Answering some questions about Marxism and socialism
Source Louis Proyect
Date 10/03/29/09:22

Answering some questions about Marxism and socialism

Dear Mr. Proyect,

I am very much interested in Marxism – or theories resulting from Marxism – which deal with the question as to what a Marxist Government would look like. I do not subscribe to any notions that under a Marxist – or similar system, that there would not be a Government which is hierarchical, as I believe our world is much too complex. At the same time, my understanding of Marx is limited and I get very confused about what is Marx or is not Marx, and what is Maoist or Leninist etc.

For example what kind of Government is Cuba? or what was the Soviet Union? China, Vietnam? What is Chavez doing? What is the real difference between Marxism and Socialism. What are the differences between Lenin and Stalin and Trotsky?

When I was in the Trotskyist movement in the 60s and 70s, I used to use the term “workers state” to describe Cuba, the Soviet Union, China and Vietnam. This term tried to convey the sense that these were transitional societies that retained features both of capitalism and socialism. This concept is not exclusive to the modern age. In the 1600s most of Western Europe could be described as being in transition from feudalism to capitalism. Of the four countries mentioned above, I would say that Cuba is the only one that can still be described as a workers state. The rest have relapsed back into capitalism, although some Marxists would disagree with me about China and Vietnam, comparing the two to the USSR in the 1920s when the New Economic Policy allowed the capitalist mode of production some leeway. Perhaps Vietnam is still not as far-gone as China but I remain to be persuaded.

The problem I have is that these subjects are often discussed as textbook without real world application. On the one hand are those such as the Democratic Socialists who claim that they would use for example the Democratic Party of the USA as long as it would help them reach socialism, then there are the Revolutionary Marxists who claim that they refuse to vote for any party, and evidently are waiting for some big proletarian uprising in the USA which I don’t see coming for another one hundred years.

I don’t know about one hundred years but a proletarian revolution is certainly nowhere as near as the “revolutionaries” claim. Leaving aside the proximity of such an event, the real political issue facing us is how to achieve substantial reforms on issues such as health care, gay marriage and climate change. My direct experience from the 1960s and from studies of the 1930s tells me that real change takes place because of direct action, such as demonstrations, rallies, petition drives, picket lines, and even individual acts of conscience like burning a draft card. Unfortunately, those on the left seem to have lost the appetite for activism of this sort while our enemies on the right, especially the tea party movement, are going like gang-busters.

Therefore I spend my time trying to keep the fascist right from coming into power, yes I realize that both parties are flirting with Fascism in the USA, however I am taking my chances with the Democrats, to at least advance more to the left.

I strongly disagree with you on the Democratic Party.
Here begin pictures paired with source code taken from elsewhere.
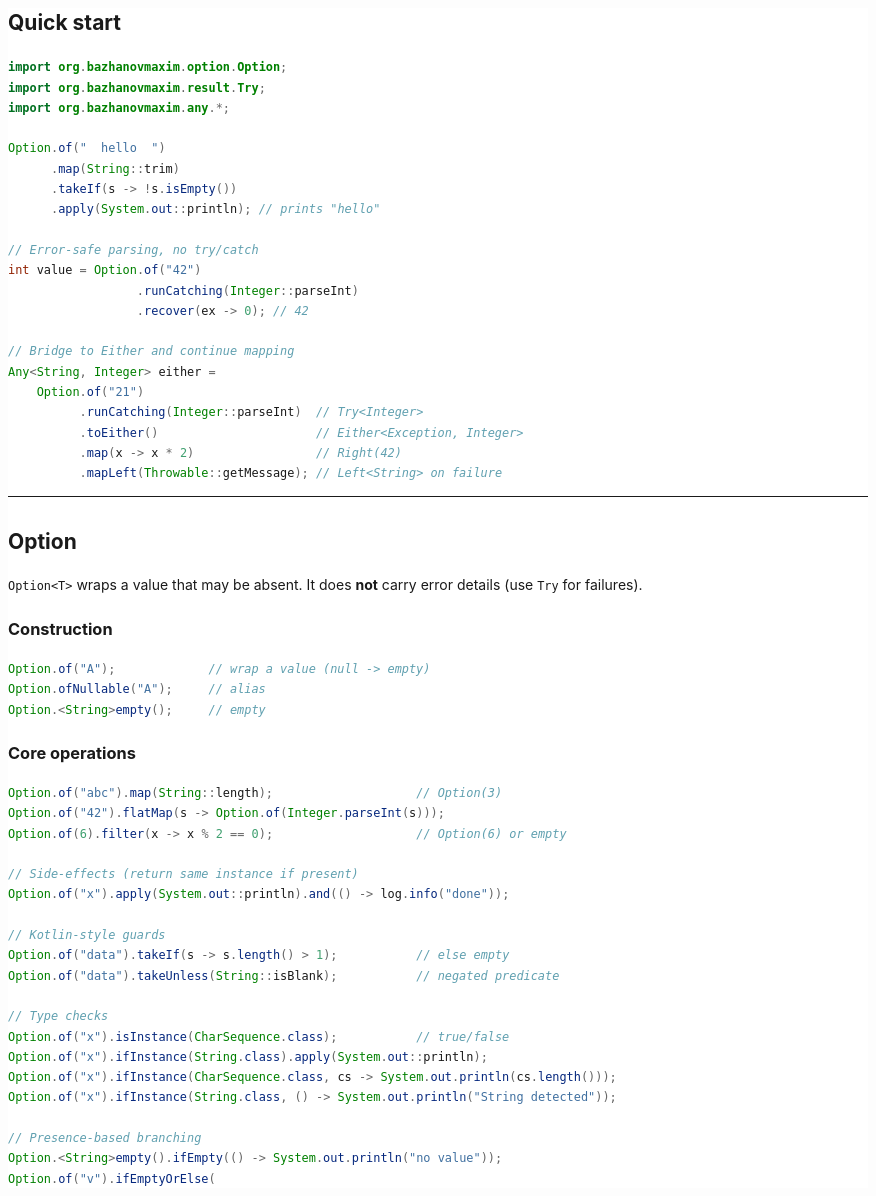 
## Quick start

```java
import org.bazhanovmaxim.option.Option;
import org.bazhanovmaxim.result.Try;
import org.bazhanovmaxim.any.*;

Option.of("  hello  ")
      .map(String::trim)
      .takeIf(s -> !s.isEmpty())
      .apply(System.out::println); // prints "hello"

// Error-safe parsing, no try/catch
int value = Option.of("42")
                  .runCatching(Integer::parseInt)
                  .recover(ex -> 0); // 42

// Bridge to Either and continue mapping
Any<String, Integer> either =
    Option.of("21")
          .runCatching(Integer::parseInt)  // Try<Integer>
          .toEither()                      // Either<Exception, Integer>
          .map(x -> x * 2)                 // Right(42)
          .mapLeft(Throwable::getMessage); // Left<String> on failure
```

---

## Option

`Option<T>` wraps a value that may be absent. It does **not** carry error details (use `Try` for failures).

### Construction

```java
Option.of("A");             // wrap a value (null -> empty)
Option.ofNullable("A");     // alias
Option.<String>empty();     // empty
```

### Core operations

```java
Option.of("abc").map(String::length);                    // Option(3)
Option.of("42").flatMap(s -> Option.of(Integer.parseInt(s)));
Option.of(6).filter(x -> x % 2 == 0);                    // Option(6) or empty

// Side-effects (return same instance if present)
Option.of("x").apply(System.out::println).and(() -> log.info("done"));

// Kotlin-style guards
Option.of("data").takeIf(s -> s.length() > 1);           // else empty
Option.of("data").takeUnless(String::isBlank);           // negated predicate

// Type checks
Option.of("x").isInstance(CharSequence.class);           // true/false
Option.of("x").ifInstance(String.class).apply(System.out::println);
Option.of("x").ifInstance(CharSequence.class, cs -> System.out.println(cs.length()));
Option.of("x").ifInstance(String.class, () -> System.out.println("String detected"));

// Presence-based branching
Option.<String>empty().ifEmpty(() -> System.out.println("no value"));
Option.of("v").ifEmptyOrElse(
```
In my view the DP is the main obstacle to the kind of principled and uncompromising direct action that will lead to major reforms. Perhaps nothing demonstrates this more than Obama’s refusal to call upon the countless numbers of young people who volunteered to elect him. A huge network of idealistic and energetic young people could have been mobilized to press for single-payer but instead the movement was turned off like a faucet once Obama was elected. Interestingly enough, the Republican Party is much better at mobilizing people in action, even if it is for reactionary ends. This is one of the reasons I was a supporter of the Green Party until it decided to tail-end the DP. It could have been an electoral party that had an activist dimension. We still need something like that and I hope that worsening economic conditions can bring into being.

So in conclusion, if I am a Marxist, what the heck am I trying to establish?? Dumb question? I hope not. I am looking for some kind of specifics. Can Marx incorporate into such things as World Federal systems? Like World Parliament movements for example. I see this as necessary in my understanding.

What type of political system we can look forward to on a national or global level will be answered down the road when people in the USA finally take power and begin producing for human need rather than private profit. Since that is not on the agenda for the foreseeable future, but let’s hope sooner than a hundred years, I wouldn’t worry about it. I suspect that we will not see the typical separation of powers you see today, which is largely designed to frustrate direct democracy.

Thank you for your response if you can find the time. I am asking you these questions as you seem like you may have some answers to these questions.

I do have answers. Whether they are correct or not is of course another question altogether.